Avec une écriture simple, mais combien documentée, Laila
Takla creuse dans le Coran et la
Bible pour y révéler les notions communes faites de
tolérance face à une tendance mondiale qui s’emploie à
entraîner les deux religions dans une confrontation.
A la recherche des pistes communes
Quand
Antoine de Saint-Exupéry a dit que le plus beau métier de
l’homme est celui d’unir les hommes, il louait sans doute
toute œuvre individuelle ou collective visant à bâtir des
ponts entre les gens, dans l’ensemble de leurs différences,
y compris celles de confession, et non pas à creuser des
fossés et dresser des murs. Et c’est dans ce même esprit que
Dr Laila Takla, présidente du
comité des affaires internationales auprès du Conseil
national des droits de l’homme, nous présente son livre Le
patrimoine chrétien-musulman.
Plutôt qu’opposer chrétiens et musulmans, ce livre cherche à
les unir. Plutôt que chercher les points qui écartent les
deux religions monothéistes, il expose les points de
convergence, et pourquoi pas alors, surtout qu’ils abondent
? Il porte un message direct de l’auteure à son lecteur, un
message qui ne vise rien d’autre que la compréhension, la
cœxistence et la paix entre les
citoyens égyptiens : « Cher lecteur, que tu sois chrétien ou
musulman, chrétienne ou musulmane, ne laisse pas dans ton
cœur, ton esprit et ton comportement de place pour le
fanatisme, la haine ou le refus … Les écarts entre le
christianisme et l’islam sont tellement moins minimes qu’on
ne le croit, et les différences entre les deux ne justifient
pas les rancunes, les meurtres et le fait d’accuser l’autre
d’impie ».
Conçu à l’intention des gens simples, dont les conditions de
vie ne leur permettent peut-être pas de faire des recherches
sur ce sujet, la démarche de l’ouvrage apparaît dans ce sens
logique et accessible au simple lecteur. Divisé en deux
parties, il traite dans la première de la thèse du « choc
des religions ». Dr Takla
explore cette piste, essayant de remonter à ses origines,
qu’elle attribue à « une troisième guerre mondiale ». Celle
déguisée sous des formes modernes, loin des apparences
militaires traditionnelles, une guerre intellectuelle dont
les parties ne sont pas identifiées, mais qui travaillent à
détruire les esprits en favorisant un conflit, « que les uns
appellent guerre d’indépendance, et les autres terrorisme ».

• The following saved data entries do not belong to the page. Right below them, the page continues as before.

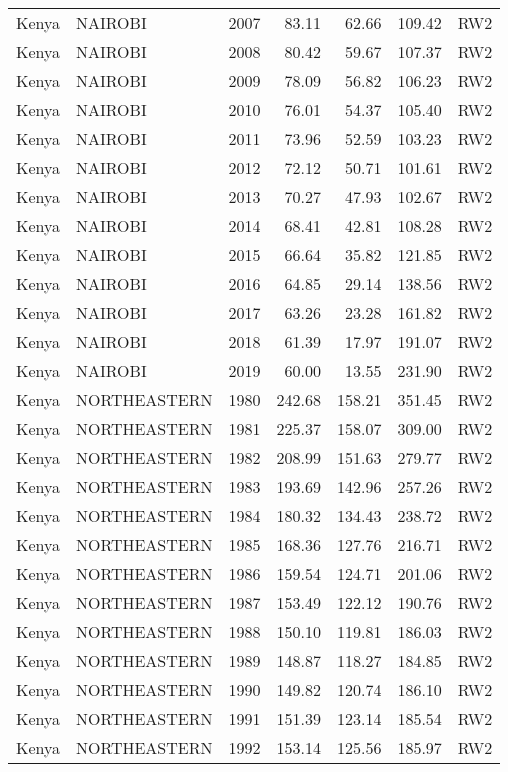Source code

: \begin{longtable}{lllrrrl}
  Kenya & NAIROBI & 2007 & 83.11 & 62.66 & 109.42 & RW2 \\ 
  Kenya & NAIROBI & 2008 & 80.42 & 59.67 & 107.37 & RW2 \\ 
  Kenya & NAIROBI & 2009 & 78.09 & 56.82 & 106.23 & RW2 \\ 
  Kenya & NAIROBI & 2010 & 76.01 & 54.37 & 105.40 & RW2 \\ 
  Kenya & NAIROBI & 2011 & 73.96 & 52.59 & 103.23 & RW2 \\ 
  Kenya & NAIROBI & 2012 & 72.12 & 50.71 & 101.61 & RW2 \\ 
  Kenya & NAIROBI & 2013 & 70.27 & 47.93 & 102.67 & RW2 \\ 
  Kenya & NAIROBI & 2014 & 68.41 & 42.81 & 108.28 & RW2 \\ 
  Kenya & NAIROBI & 2015 & 66.64 & 35.82 & 121.85 & RW2 \\ 
  Kenya & NAIROBI & 2016 & 64.85 & 29.14 & 138.56 & RW2 \\ 
  Kenya & NAIROBI & 2017 & 63.26 & 23.28 & 161.82 & RW2 \\ 
  Kenya & NAIROBI & 2018 & 61.39 & 17.97 & 191.07 & RW2 \\ 
  Kenya & NAIROBI & 2019 & 60.00 & 13.55 & 231.90 & RW2 \\ 
  Kenya & NORTHEASTERN & 1980 & 242.68 & 158.21 & 351.45 & RW2 \\ 
  Kenya & NORTHEASTERN & 1981 & 225.37 & 158.07 & 309.00 & RW2 \\ 
  Kenya & NORTHEASTERN & 1982 & 208.99 & 151.63 & 279.77 & RW2 \\ 
  Kenya & NORTHEASTERN & 1983 & 193.69 & 142.96 & 257.26 & RW2 \\ 
  Kenya & NORTHEASTERN & 1984 & 180.32 & 134.43 & 238.72 & RW2 \\ 
  Kenya & NORTHEASTERN & 1985 & 168.36 & 127.76 & 216.71 & RW2 \\ 
  Kenya & NORTHEASTERN & 1986 & 159.54 & 124.71 & 201.06 & RW2 \\ 
  Kenya & NORTHEASTERN & 1987 & 153.49 & 122.12 & 190.76 & RW2 \\ 
  Kenya & NORTHEASTERN & 1988 & 150.10 & 119.81 & 186.03 & RW2 \\ 
  Kenya & NORTHEASTERN & 1989 & 148.87 & 118.27 & 184.85 & RW2 \\ 
  Kenya & NORTHEASTERN & 1990 & 149.82 & 120.74 & 186.10 & RW2 \\ 
  Kenya & NORTHEASTERN & 1991 & 151.39 & 123.14 & 185.54 & RW2 \\ 
  Kenya & NORTHEASTERN & 1992 & 153.14 & 125.56 & 185.97 & RW2 \\ 

\end{longtable}
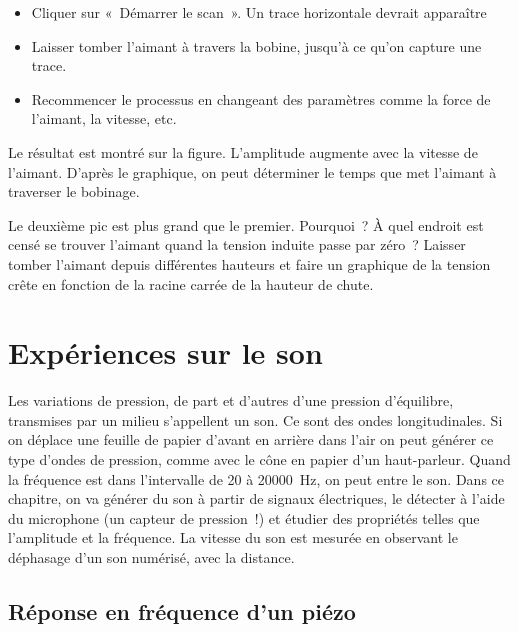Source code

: \documentclass[a4paper,12pt,french]{sphinxmanual}
\begin{document}
\begin{itemize}
\item {} 
Cliquer sur « Démarrer le scan ». Un trace horizontale devrait
apparaître

\item {} 
Laisser tomber l’aimant à travers la bobine, jusqu’à ce qu’on capture
une trace.

\item {} 
Recommencer le processus en changeant des paramètres comme la force
de l’aimant, la vitesse, etc.

\end{itemize}


Le résultat est montré sur la figure. L’amplitude augmente avec la
vitesse de l’aimant. D’après le graphique, on peut déterminer le temps
que met l’aimant à traverser le bobinage.

Le deuxième pic est plus grand que le premier. Pourquoi ? À quel endroit
est censé se trouver l’aimant quand la tension induite passe par zéro ?
Laisser tomber l’aimant depuis différentes hauteurs et faire un
graphique de la tension crête en fonction de la racine carrée de la
hauteur de chute.


\chapter{Expériences sur le son}
\label{\detokenize{index:experiences-sur-le-son}}
Les variations de pression, de part et d’autres d’une pression
d’équilibre, transmises par un milieu s’appellent un son. Ce sont des
ondes longitudinales. Si on déplace une feuille de papier d’avant en
arrière dans l’air on peut générer ce type d’ondes de pression, comme
avec le cône en papier d’un haut-parleur. Quand la fréquence est dans
l’intervalle de 20 à 20000 Hz, on peut entre le son. Dans ce chapitre,
on va générer du son à partir de signaux électriques, le détecter à
l’aide du microphone (un capteur de pression !) et étudier des
propriétés telles que l’amplitude et la fréquence. La vitesse du son
est mesurée en observant le déphasage d’un son numérisé, avec la
distance.


\section{Réponse en fréquence d’un piézo}
\label{\detokenize{5.1:reponse-en-frequence-dun-piezo}}\label{\detokenize{5.1::doc}}
\end{document}

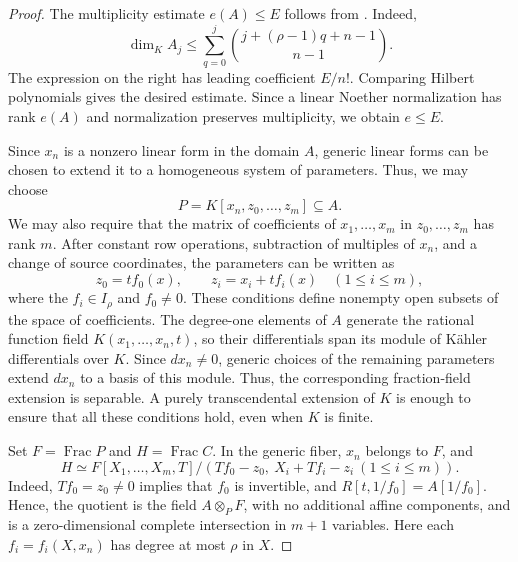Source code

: \documentclass[12pt]{amsart}
\numberwithin{equation}{section}
\theoremstyle{definition}
\theoremstyle{remark}
\numberwithin{equation}{section}
\begin{document}
\begin{proof}
The multiplicity estimate $e(A)\le E$ follows from \cite[Theorem~3.2.4]{Lynn}. Indeed,
\[
 \dim_K A_j \le\sum_{q=0}^j \binom{j+(\rho-1)q+n-1}{n-1}.
\]
The expression on the right has leading coefficient $E/n!$. Comparing Hilbert polynomials gives the desired estimate. Since a linear Noether normalization has rank $e(A)$ and normalization preserves multiplicity, we obtain $e\le E$.

Since $x_n$ is a nonzero linear form in the domain $A$, generic linear forms can be chosen to extend it to a homogeneous system of parameters. Thus, we may choose
\[
 P=K[x_n,z_0,\ldots,z_m]\subseteq A.
\]
We may also require that the matrix of coefficients of $x_1,\ldots,x_m$ in $z_0,\ldots,z_m$ has rank $m$. After constant row operations, subtraction of multiples of $x_n$, and a change of source coordinates, the parameters can be written as
\begin{equation}\label{eq:source-parameters}
 z_0=t f_0(x),\qquad z_i=x_i+t f_i(x)\quad(1\le i\le m),
\end{equation}
where the $f_i\in I_\rho$ and $f_0\ne0$. These conditions define nonempty open subsets of the space of coefficients. The degree-one elements of $A$ generate the rational function field $K(x_1,\ldots,x_n,t)$, so their differentials span its module of K\"ahler differentials over $K$. Since $dx_n\ne0$, generic choices of the remaining parameters extend $dx_n$ to a basis of this module. Thus, the corresponding fraction-field extension is separable. A purely transcendental extension of $K$ is enough to ensure that all these conditions hold, even when $K$ is finite.

Set $F=\operatorname{Frac}P$ and $H=\operatorname{Frac}C$. In the generic fiber, $x_n$ belongs to $F$, and
\begin{equation}\label{eq:source-affine-CI}
 H\simeq F[X_1,\ldots,X_m,T]/ (Tf_0-z_0,\ X_i+Tf_i-z_i\ (1\le i\le m)).
\end{equation}
Indeed, $Tf_0=z_0\ne0$ implies that $f_0$ is invertible, and $R[t,1/f_0]=A[1/f_0]$. Hence, the quotient is the field $A\otimes_PF$, with no additional affine components, and is a zero-dimensional complete intersection in $m+1$ variables. Here each $f_i=f_i(X,x_n)$ has degree at most $\rho$ in $X$.



\end{proof}
\end{document}
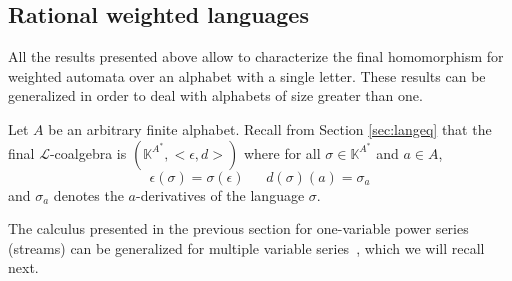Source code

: \documentclass[3p]{elsarticle}
\newcommand{\X}{\mathcal{X}}           %
\newcommand{\fL}{\mathcal{L}}    %
\newcommand{\emp}{\epsilon}           %
\newcommand{\der}{d}           %
\newcommand{\K}{\mathbb{K}}            %
\begin{document}
\subsection{Rational weighted languages}
\label{Rational weighted languages}

\newcommand\Xa{\X_a}
\newcommand\Xb{\X_b}
All the results presented above allow to characterize the final
homomorphism for weighted automata over an alphabet with a single
letter. These results can be generalized in order to deal with
alphabets of size greater than one.

Let $A$ be an arbitrary finite alphabet.
%
 Recall from Section \ref{sec:langeq} that the final $\fL$-coalgebra
is $(\K^{A^*}, <\emp,\der>)$ where for all $\sigma\in
 \K^{A^*}$ and $a\in A$,
\[
\emp(\sigma) = \sigma(\epsilon)\ \ \ \ \ \ \  \der(\sigma)(a) =
\sigma_a
\]
and $\sigma_a$ denotes the $a$-derivatives of the language $\sigma$.

The calculus presented in the previous section for one-variable power
series (streams) can be generalized for multiple variable
series~\cite{Rutten2003-behavioural-differential-equations}, which we
will recall next.
\end{document}
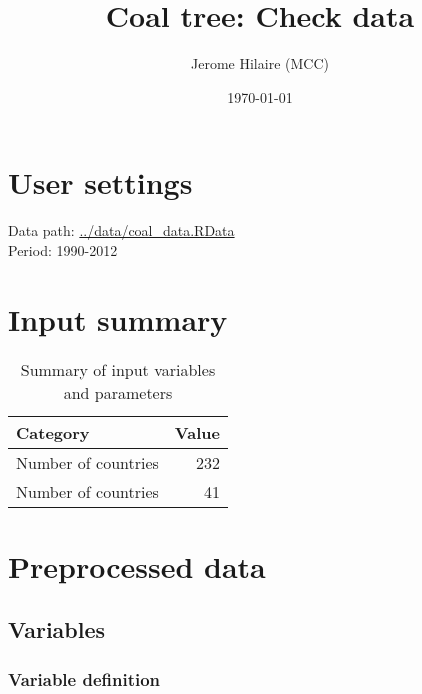 \documentclass{article}\usepackage[]{graphicx}\usepackage[]{color}
\title{Coal tree: Check data}
\author{Jerome Hilaire (MCC)}
\date{\today}
\begin{document}
\maketitle
\tableofcontents
\clearpage



\section{User settings}

Data path: \url{../data/coal_data.RData} \\
Period: 1990-2012

\section{Input summary}


\begin{longtable}[t]{l|r}
\caption{\label{tab:input_summary}Summary of input variables and parameters}\\
\hline
Category & Value\\
\hline
Number of countries & 232\\
\hline
Number of countries & 41\\
\hline
\end{longtable}




\section{Preprocessed data}
\subsection{Variables}

\subsubsection{Variable definition}
\end{document}
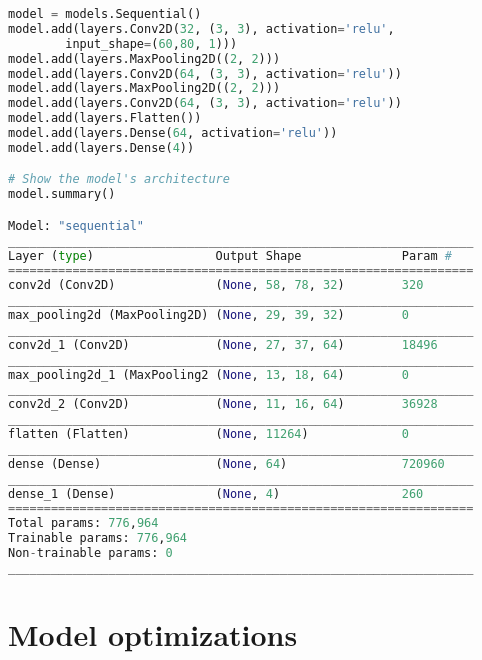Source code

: \begin{lstlisting}[language=Python]
model = models.Sequential()
model.add(layers.Conv2D(32, (3, 3), activation='relu', 
        input_shape=(60,80, 1)))
model.add(layers.MaxPooling2D((2, 2)))
model.add(layers.Conv2D(64, (3, 3), activation='relu'))
model.add(layers.MaxPooling2D((2, 2)))
model.add(layers.Conv2D(64, (3, 3), activation='relu'))
model.add(layers.Flatten())
model.add(layers.Dense(64, activation='relu'))
model.add(layers.Dense(4))

# Show the model's architecture
model.summary()

Model: "sequential"
_________________________________________________________________
Layer (type)                 Output Shape              Param #   
=================================================================
conv2d (Conv2D)              (None, 58, 78, 32)        320       
_________________________________________________________________
max_pooling2d (MaxPooling2D) (None, 29, 39, 32)        0         
_________________________________________________________________
conv2d_1 (Conv2D)            (None, 27, 37, 64)        18496     
_________________________________________________________________
max_pooling2d_1 (MaxPooling2 (None, 13, 18, 64)        0         
_________________________________________________________________
conv2d_2 (Conv2D)            (None, 11, 16, 64)        36928     
_________________________________________________________________
flatten (Flatten)            (None, 11264)             0         
_________________________________________________________________
dense (Dense)                (None, 64)                720960    
_________________________________________________________________
dense_1 (Dense)              (None, 4)                 260       
=================================================================
Total params: 776,964
Trainable params: 776,964
Non-trainable params: 0
_________________________________________________________________
\end{lstlisting}


\section{ Model optimizations}


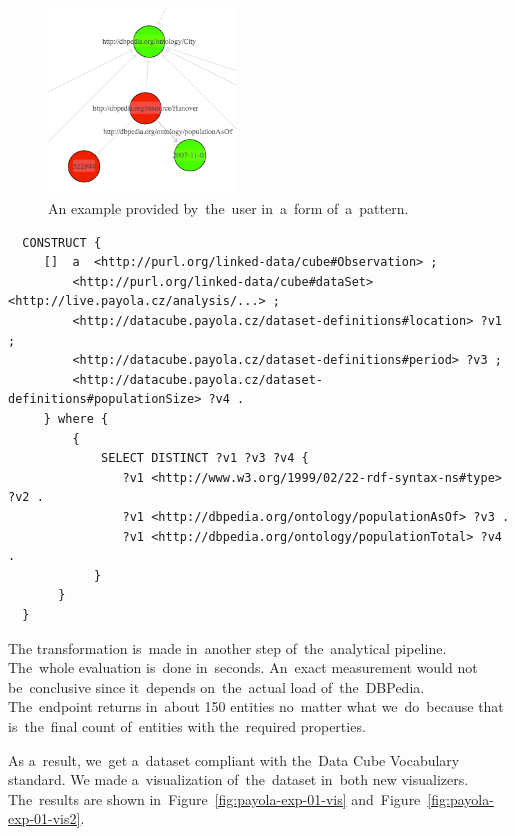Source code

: \begin{figure}
  \centering
  \includegraphics[width=50mm]{img/payola-exp-01-selection.png}
  \caption{An example provided by~the~user in~a~form of~a~pattern.}
  \label{fig:payola-exp-01-selection}
\end{figure}

\scriptsize
\begin{verbatim}
  CONSTRUCT {
     []  a  <http://purl.org/linked-data/cube#Observation> ;
         <http://purl.org/linked-data/cube#dataSet> <http://live.payola.cz/analysis/...> ;
         <http://datacube.payola.cz/dataset-definitions#location> ?v1 ;
         <http://datacube.payola.cz/dataset-definitions#period> ?v3 ;
         <http://datacube.payola.cz/dataset-definitions#populationSize> ?v4 .
     } where {
         {
             SELECT DISTINCT ?v1 ?v3 ?v4 {
                ?v1 <http://www.w3.org/1999/02/22-rdf-syntax-ns#type> ?v2 .
                ?v1 <http://dbpedia.org/ontology/populationAsOf> ?v3 .
                ?v1 <http://dbpedia.org/ontology/populationTotal> ?v4 .
            }
       }
  } 
\end{verbatim}
\normalsize

\begin{sloppypar}
The transformation is~made in~another step of~the~analytical pipeline. The~whole evaluation is~done in~seconds. An~exact measurement would not be~conclusive since it~depends on~the~actual load of~the~DBPedia. The~endpoint 
returns in~about 150 entities no~matter what we~do~because that is~the~final
count of~entities with the~required properties.
\end{sloppypar}

As a~result, we~get a~dataset compliant with the~Data Cube Vocabulary standard. 
We made a~visualization of~the~dataset in~both new visualizers. The~results are 
shown in~Figure~\ref{fig:payola-exp-01-vis} and~Figure~\ref{fig:payola-exp-01-vis2}.

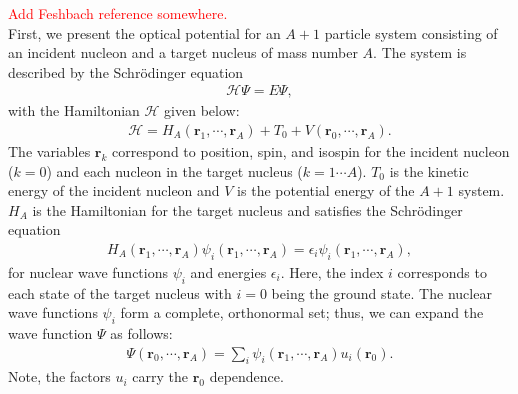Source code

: \documentclass[preprintnumbers,floatfix,aps,prc,preprint,nofootinbib]{revtex4-1}
\begin{document}
\textcolor{red}{Add Feshbach reference somewhere.}
\\

First, we present the optical potential for an $A+1$ particle system consisting of an incident nucleon and a target nucleus of mass number $A$. The system is described by the Schr\"odinger equation
%
\begin{eqnarray}
	\label{eq:schrodinger_equation}
	\mathcal{H} \Psi = E \Psi,
\end{eqnarray}
%
with the Hamiltonian $\mathcal{H}$ given below:
%
\begin{eqnarray}
	\label{eq:total_hamiltonian}
	\mathcal{H} = H_A(\textbf{r}_1, \cdots , \textbf{r}_A) + T_0 + V(\textbf{r}_0, \cdots , \textbf{r}_A).
\end{eqnarray}
%
The variables $\textbf{r}_k$ correspond to position, spin, and isospin for the incident nucleon ($k=0$) and each nucleon in the target nucleus ($k=1 \cdots A$). $T_0$ is the kinetic energy of the incident nucleon and $V$ is the potential energy of the $A+1$ system. $H_A$ is the Hamiltonian for the target nucleus and satisfies the Schr\"odinger equation
%
\begin{eqnarray}
	\label{eq:nuclear_schrodinger_equation}
	H_A(\textbf{r}_1, \cdots , \textbf{r}_A) \psi_i(\textbf{r}_1, \cdots , \textbf{r}_A) = \epsilon_i \psi_i(\textbf{r}_1, \cdots , \textbf{r}_A),
\end{eqnarray}
%
for nuclear wave functions $\psi_i$ and energies $\epsilon_i$. Here, the index $i$ corresponds to each state of the target nucleus with $i=0$ being the ground state. The nuclear wave functions $\psi_i$ form a complete, orthonormal set; thus, we can expand the wave function $\Psi$ as follows:
%
\begin{eqnarray}
	\label{eq:wave_function}
	\Psi(\textbf{r}_0, \cdots , \textbf{r}_A) = \sum_{i} \psi_i(\textbf{r}_1, \cdots , \textbf{r}_A) u_i(\textbf{r}_0).
\end{eqnarray}
%
Note, the factors $u_i$ carry the $\textbf{r}_0$ dependence.
\\
\end{document}
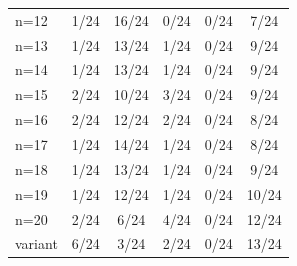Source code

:\begin{tabular}{lccccc}
n=12 & \cellcolor[HTML]{FFFFFF} 1/24 & \cellcolor[HTML]{EA4646} 16/24 & \cellcolor[HTML]{9670BD} 0/24 & \cellcolor[HTML]{8FEB32} 0/24 & \cellcolor[HTML]{19C8C8} 7/24 \\
n=13 & \cellcolor[HTML]{FFFFFF} 1/24 & \cellcolor[HTML]{EA4646} 13/24 & \cellcolor[HTML]{9670BD} 1/24 & \cellcolor[HTML]{8FEB32} 0/24 & \cellcolor[HTML]{19C8C8} 9/24 \\
n=14 & \cellcolor[HTML]{FFFFFF} 1/24 & \cellcolor[HTML]{EA4646} 13/24 & \cellcolor[HTML]{9670BD} 1/24 & \cellcolor[HTML]{8FEB32} 0/24 & \cellcolor[HTML]{19C8C8} 9/24 \\
n=15 & \cellcolor[HTML]{FFFFFF} 2/24 & \cellcolor[HTML]{EA4646} 10/24 & \cellcolor[HTML]{9670BD} 3/24 & \cellcolor[HTML]{8FEB32} 0/24 & \cellcolor[HTML]{19C8C8} 9/24 \\
n=16 & \cellcolor[HTML]{FFFFFF} 2/24 & \cellcolor[HTML]{EA4646} 12/24 & \cellcolor[HTML]{9670BD} 2/24 & \cellcolor[HTML]{8FEB32} 0/24 & \cellcolor[HTML]{19C8C8} 8/24 \\
n=17 & \cellcolor[HTML]{FFFFFF} 1/24 & \cellcolor[HTML]{EA4646} 14/24 & \cellcolor[HTML]{9670BD} 1/24 & \cellcolor[HTML]{8FEB32} 0/24 & \cellcolor[HTML]{19C8C8} 8/24 \\
n=18 & \cellcolor[HTML]{FFFFFF} 1/24 & \cellcolor[HTML]{EA4646} 13/24 & \cellcolor[HTML]{9670BD} 1/24 & \cellcolor[HTML]{8FEB32} 0/24 & \cellcolor[HTML]{19C8C8} 9/24 \\
n=19 & \cellcolor[HTML]{FFFFFF} 1/24 & \cellcolor[HTML]{EA4646} 12/24 & \cellcolor[HTML]{9670BD} 1/24 & \cellcolor[HTML]{8FEB32} 0/24 & \cellcolor[HTML]{19C8C8} 10/24 \\
n=20 & \cellcolor[HTML]{FFFFFF} 2/24 & \cellcolor[HTML]{EA4646} 6/24 & \cellcolor[HTML]{9670BD} 4/24 & \cellcolor[HTML]{8FEB32} 0/24 & \cellcolor[HTML]{19C8C8} 12/24 \\
variant & \cellcolor[HTML]{FFFFFF} 6/24 & \cellcolor[HTML]{EA4646} 3/24 & \cellcolor[HTML]{9670BD} 2/24 & \cellcolor[HTML]{8FEB32} 0/24 & \cellcolor[HTML]{19C8C8} 13/24 \\
\bottomrule
\end{tabular}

L’auteure avance qu’il y a eu ceux qui ont essayé de définir
les acteurs de ce conflit, et qui étaient à leurs yeux les
différences d’abord entre les civilisations, et ensuite
entre les religions et qui se sont résumées en fin de compte
en une confrontation confessionnelle entre islam et
christianisme, « oubliant par ignorance ou
intentionnellement les vrais
motifs de cette confrontation que sont l’injustice, les
intérêts et les ambitions politiques et économiques ainsi
que le nouvel impérialisme ». Les partisans de ces théories
erronées ont fait la propagande d’une lutte indispensable
entre les deux religions donnant ainsi naissance à des
notions trompeuses, selon l’auteure, et qui seraient perçues
comme des théories fixes, comme « le christianisme sioniste
» ou les « guerres religieuses ».
Des théories falsifiées qui ont semé la confusion chez les
gens simples et ont miné leurs esprits par de fausses idées
qu’ils ont crues et ont fini par interpréter toujours tout
différend sur des principes religieux.
Il était donc indispensable pour Dr Laila de chercher à
exposer une théorie alternative, celle de l’existence d’un «
patrimoine commun entre le christianisme et l’islam ». Elle
a soutenu son travail en étayant des versets du Coran et de
la Bible, qui reflètent leurs principes communs comme la foi
en Dieu unique, la paix, la justice, la tolérance, des
versets qui appellent à l’amour et non à la haine. Dans
cette partie, elle démontre que l’islam respecte le
christianisme, et que le Christ a prôné l’amour pour « ceux
mêmes qui nous offensent ». Et donc, « la haine témoignée
par quelques groupes islamistes fanatiques pour le
christianisme n’a rien à voir avec les préceptes de l’islam
», et en revanche, le « mépris » que ressentent des
chrétiens fanatiques et victimes de terrorisme à l’égard de
l’islam n’a jamais été justifié, étant donné que l’islam «
est plus noble et plus tolérant que cette idée imprégnée
dans les esprits ».
Peut-être alors c’est à ces personnes, et toute personne qui
mal interprète son travail, qu’elle s’adresse en disant
qu’il constitue un « message qui vise au rapprochement et
non à la préférence d’une religion par rapport à l’autre, ni
un appel à quiconque pour se convertir à une religion ou à
l’autre », et une « vision et une lecture personnelles qui
puisent leur légitimité dans la noblesse du but de ce livre,
celui d’effacer ce nuage de haine et d’appeler à un respect
mutuel entre chrétiens et musulmans de l’Egypte ».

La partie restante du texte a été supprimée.